Exercise materials –
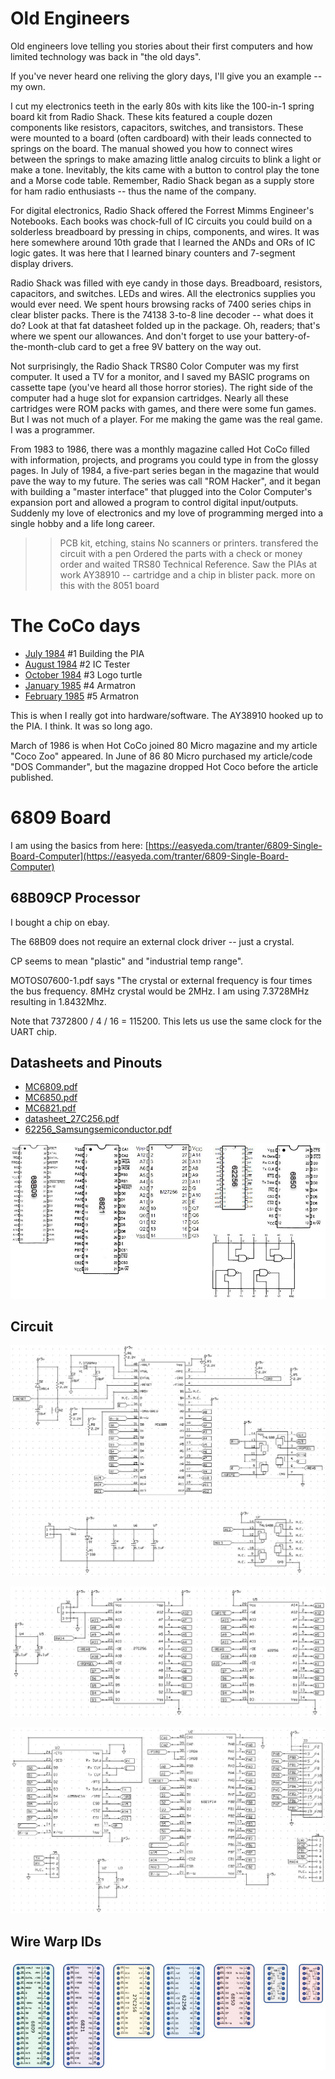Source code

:# Old Engineers

Old engineers love telling you stories about their first computers and how limited technology was back in "the old days". 

If you've never heard one reliving the glory days, I'll give you an example -- my own.

I cut
my electronics teeth in the early 80s with kits like the 100-in-1 spring board kit from Radio Shack. These kits featured a couple dozen
components like resistors, capacitors, switches, and transistors. These were mounted to a board (often cardboard) with their
leads connected to springs on the board. The manual showed you how to connect wires between the springs to make amazing little
analog circuits to blink a light or make a tone. Inevitably, the kits came with a button to control play the tone and a Morse code table. 
Remember, Radio Shack began as a supply store for ham radio enthusiasts -- thus the name of the company.

For digital electronics, Radio Shack offered the Forrest Mimms Engineer's Notebooks. Each books was chock-full of IC circuits you
could build on a solderless breadboard by pressing in chips, components, and wires. It was here somewhere around 10th grade that I 
learned the ANDs and ORs of IC logic gates. It was here that I learned binary counters and 7-segment display drivers.

Radio Shack was filled with eye candy in those days. Breadboard, resistors, capacitors, and switches. LEDs and wires. All the
electronics supplies you would ever need. We spent hours browsing racks of 7400 series chips in clear blister packs. There is the 74138 3-to-8 
line decoder -- what does it do? Look at that fat datasheet folded up in the package. Oh, readers; that's where we spent our allowances. And 
don't forget to use your battery-of-the-month-club card to get a free 9V battery on the way out.

Not surprisingly, the Radio Shack TRS80 Color Computer was my first computer. It used a TV for a monitor, and I saved my BASIC programs on
cassette tape (you've heard all those horror stories). The right side of the computer had a huge slot for expansion cartridges. Nearly
all these cartridges were ROM packs with games, and there were some fun games. But I was not much of a player. For me making the game
was the real game. I was a programmer.

From 1983 to 1986, there was a monthly magazine called Hot CoCo filled with information, projects, and programs you could type in from
the glossy pages. In July of 1984, a five-part series began in the magazine that would pave the way to my future. The series was call 
"ROM Hacker", and it began with building a "master interface" that plugged into the Color Computer's expansion port and allowed a program 
to control digital input/outputs. Suddenly my love of electronics and my love of programming merged into a single hobby and a life long career.

>> PCB kit, etching, stains
>> No scanners or printers. transfered the circuit with a pen
>> Ordered the parts with a check or money order and waited
>> TRS80 Technical Reference. Saw the PIAs at work
>> AY38910 -- cartridge and a chip in blister pack. more on this with the 8051 board


# The CoCo days

  - [July 1984](https://colorcomputerarchive.com/repo/Documents/Magazines/Hot%20CoCo%20(Searchable%20image)/Hot%20Coco%20Vol.%202%20No.%202%20-%20July%201984.pdf) #1 Building the PIA
  - [August 1984](https://colorcomputerarchive.com/repo/Documents/Magazines/Hot%20CoCo%20(Searchable%20image)/Hot%20Coco%20Vol.%202%20No.%203%20-%20August%201984.pdf) #2 IC Tester
  - [October 1984](https://colorcomputerarchive.com/repo/Documents/Magazines/Hot%20CoCo%20(Searchable%20image)/Hot%20Coco%20Vol.%202%20No.%205%20-%20October%201984.pdf) #3 Logo turtle
  - [January 1985](https://colorcomputerarchive.com/repo/Documents/Magazines/Hot%20CoCo%20(Searchable%20image)/Hot%20Coco%20Vol.%202%20No.%208%20-%20January%201985.pdf) #4 Armatron
  - [February 1985](https://colorcomputerarchive.com/repo/Documents/Magazines/Hot%20CoCo%20(Searchable%20image)/Hot%20Coco%20Vol.%202%20No.%209%20-%20February%201985.pdf) #5 Armatron 

This is when I really got into hardware/software. The AY38910 hooked up to the PIA. I think. It was so long ago.

March of 1986 is when Hot CoCo joined 80 Micro magazine and my article "Coco Zoo" appeared. In June of 86 80 Micro purchased my article/code "DOS Commander", but the magazine dropped Hot Coco before the article published.

# 6809 Board

I am using the basics from here: [https://easyeda.com/tranter/6809-Single-Board-Computer](https://easyeda.com/tranter/6809-Single-Board-Computer)

## 68B09CP Processor

I bought a chip on ebay.

The 68B09 does not require an external clock driver -- just a crystal.

CP seems to mean "plastic" and "industrial temp range".

MOTOS07600-1.pdf says "The crystal or external frequency is four times the bus frequency. 8MHz crystal would be 2MHz. I am
using 7.3728MHz resulting in 1.8432Mhz. 

Note that 7372800 / 4 / 16 = 115200. This lets us use the same clock for the UART chip.

## Datasheets and Pinouts

  - [MC6809.pdf](MC6809.pdf)
  - [MC6850.pdf](MC6850.pdf)
  - [MC6821.pdf](MC6821.pdf)
  - [datasheet_27C256.pdf](datasheet_27C256.pdf)
  - [62256_Samsungsemiconductor.pdf](62256_Samsungsemiconductor.pdf)

![](media/pinouts.jpg)

## Circuit

![](media/CPU.jpg)

![](media/ROMRAM.jpg)

![](media/IO.jpg)

## Wire Warp IDs

![](media/wirewrap.jpg)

What the task asks – Select the lines in this material that hold the word "began", leaving none out.

Written solution –
Remember, Radio Shack began as a supply store for ham radio enthusiasts -- thus the name of the company.
the glossy pages. In July of 1984, a five-part series began in the magazine that would pave the way to my future. The series was call 
"ROM Hacker", and it began with building a "master interface" that plugged into the Color Computer's expansion port and allowed a program 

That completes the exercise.